シャイールは、お茶のお代わりを飲みながら、マリラに尋ねた。
「君も、今の機会に魔法使いとして職に就く気はないの? 今なら、相当いい職につける。特に君の、その黒檀の杖があれば」
黒檀の杖は、魔法学園クロニカの卒業生である証だ。
同じことは、ウィンガの街でも言われた。
「分かっているわ。でも、私は、今の冒険者の生活が楽しいのよ」
「……でも、君だっていつまでも、そんな生活をしていられるわけじゃない」
シャイールの声は、思ったよりも落ち着いていて、マリラをドキリとさせた。
「え……」
「魔物と戦う生活を強いられる冒険者は、若い間しかできない。旅の行商人だって、ある程度資金を貯めたら、どこかの街に落ち着くのが普通だよ」
「……。
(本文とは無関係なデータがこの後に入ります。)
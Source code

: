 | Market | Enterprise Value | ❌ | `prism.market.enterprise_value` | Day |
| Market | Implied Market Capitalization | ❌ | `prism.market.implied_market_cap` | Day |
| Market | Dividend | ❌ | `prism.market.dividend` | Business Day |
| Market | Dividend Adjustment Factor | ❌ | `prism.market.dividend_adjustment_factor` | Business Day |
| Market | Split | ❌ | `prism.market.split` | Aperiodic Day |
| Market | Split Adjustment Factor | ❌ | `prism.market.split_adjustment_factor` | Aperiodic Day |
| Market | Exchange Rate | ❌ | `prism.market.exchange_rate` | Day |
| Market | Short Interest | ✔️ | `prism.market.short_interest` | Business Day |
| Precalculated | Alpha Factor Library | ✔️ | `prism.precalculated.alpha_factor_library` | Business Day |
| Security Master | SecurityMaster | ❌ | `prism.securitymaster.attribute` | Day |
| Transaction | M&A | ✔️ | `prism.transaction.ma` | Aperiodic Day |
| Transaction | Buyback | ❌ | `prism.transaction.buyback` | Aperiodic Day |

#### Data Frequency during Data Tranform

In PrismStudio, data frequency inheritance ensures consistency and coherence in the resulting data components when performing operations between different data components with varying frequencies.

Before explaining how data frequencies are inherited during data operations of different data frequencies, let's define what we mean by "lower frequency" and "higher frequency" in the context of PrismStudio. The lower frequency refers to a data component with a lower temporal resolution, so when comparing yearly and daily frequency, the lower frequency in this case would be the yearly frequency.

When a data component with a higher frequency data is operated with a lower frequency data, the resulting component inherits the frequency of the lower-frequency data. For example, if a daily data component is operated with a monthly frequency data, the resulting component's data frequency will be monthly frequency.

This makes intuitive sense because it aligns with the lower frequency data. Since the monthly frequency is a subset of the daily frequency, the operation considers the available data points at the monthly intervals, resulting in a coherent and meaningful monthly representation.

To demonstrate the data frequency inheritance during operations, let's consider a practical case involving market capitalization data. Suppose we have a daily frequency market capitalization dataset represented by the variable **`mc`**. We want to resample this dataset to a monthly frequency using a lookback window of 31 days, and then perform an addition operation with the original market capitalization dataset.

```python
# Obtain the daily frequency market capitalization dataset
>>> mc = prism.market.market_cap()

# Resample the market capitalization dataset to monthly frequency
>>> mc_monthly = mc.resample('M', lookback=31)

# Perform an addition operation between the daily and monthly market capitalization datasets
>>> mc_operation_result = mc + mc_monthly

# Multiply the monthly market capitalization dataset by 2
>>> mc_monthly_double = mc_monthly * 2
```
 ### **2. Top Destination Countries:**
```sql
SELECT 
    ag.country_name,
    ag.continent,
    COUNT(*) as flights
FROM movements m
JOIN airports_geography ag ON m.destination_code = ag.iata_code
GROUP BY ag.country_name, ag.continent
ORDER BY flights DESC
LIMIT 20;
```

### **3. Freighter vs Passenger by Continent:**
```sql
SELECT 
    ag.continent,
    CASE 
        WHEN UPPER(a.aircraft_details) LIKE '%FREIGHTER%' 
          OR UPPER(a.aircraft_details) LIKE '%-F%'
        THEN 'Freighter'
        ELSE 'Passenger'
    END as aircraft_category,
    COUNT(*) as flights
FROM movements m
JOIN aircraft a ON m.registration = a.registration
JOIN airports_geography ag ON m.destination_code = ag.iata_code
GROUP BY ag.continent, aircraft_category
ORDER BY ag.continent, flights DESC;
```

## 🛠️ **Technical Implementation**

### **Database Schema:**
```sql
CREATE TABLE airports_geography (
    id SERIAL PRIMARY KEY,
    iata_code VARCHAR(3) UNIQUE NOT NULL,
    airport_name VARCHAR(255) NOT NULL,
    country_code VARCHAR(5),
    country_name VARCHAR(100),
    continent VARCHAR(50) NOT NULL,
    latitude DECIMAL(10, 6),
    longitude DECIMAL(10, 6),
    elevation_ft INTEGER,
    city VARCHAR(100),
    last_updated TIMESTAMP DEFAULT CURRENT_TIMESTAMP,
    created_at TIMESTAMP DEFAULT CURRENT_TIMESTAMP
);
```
」
「君が、学園にいた時より、明るく笑っているのは分かる。今の生活が楽しいのもね。でも、友人として言うよ。マリラ、君はそろそろ――落ち着く先を考えた方が、いいんじゃないかな」
カチャリ、とマリラの持っていたカップが皿に当たって音を立てた。マリラは、何を言うべきか分からなかった。
今までの旅の中で、考えたことなんかなかった。
(冒険者を――やめる)
シャイールの言う通りだ。いつかは、そんな日が来る。今のパーティの皆が、おじいさんおばあさんになった日にも、同じ生活をしている訳がない。
「……ありがとう。考えて……みるわ」
「あ、いや……」
マリラはそれだけ言うのが精一杯だった。シャイールも、マリラがそこまで動揺するとは思わなかったのか、すまなさそうな顔をしていた。
「そろそろ行かないと、私。お茶、ありがとうね」
「いいよ、君には助けられたんだから。仲間達に、よろしくね」
マリラは、シャイールと、店の前で別れた。手を振ってみせる。
すっかり話し込んでしまい、気付けば日が暮れていた。
夕日が、海に映って、ゆらゆらと揺れている。
気付けば、胸の前で、ぐっと手を握り込んでいた。
――いつか来る別れを思うと、胸の奥がひどく切なくなる。
(……ジェス、アイリス……ライ)
彼らの顔を思い浮かべたが、マリラはふっと苦笑して、頭を振った。
何をしんみりしているのだろう。まだ別れたわけじゃない。宿に行けば、すぐに仲間と会える。
マリラは意識して、軽やかに歩き出した。綺麗な夕焼けが見えるということは、明日も晴れるのだろう。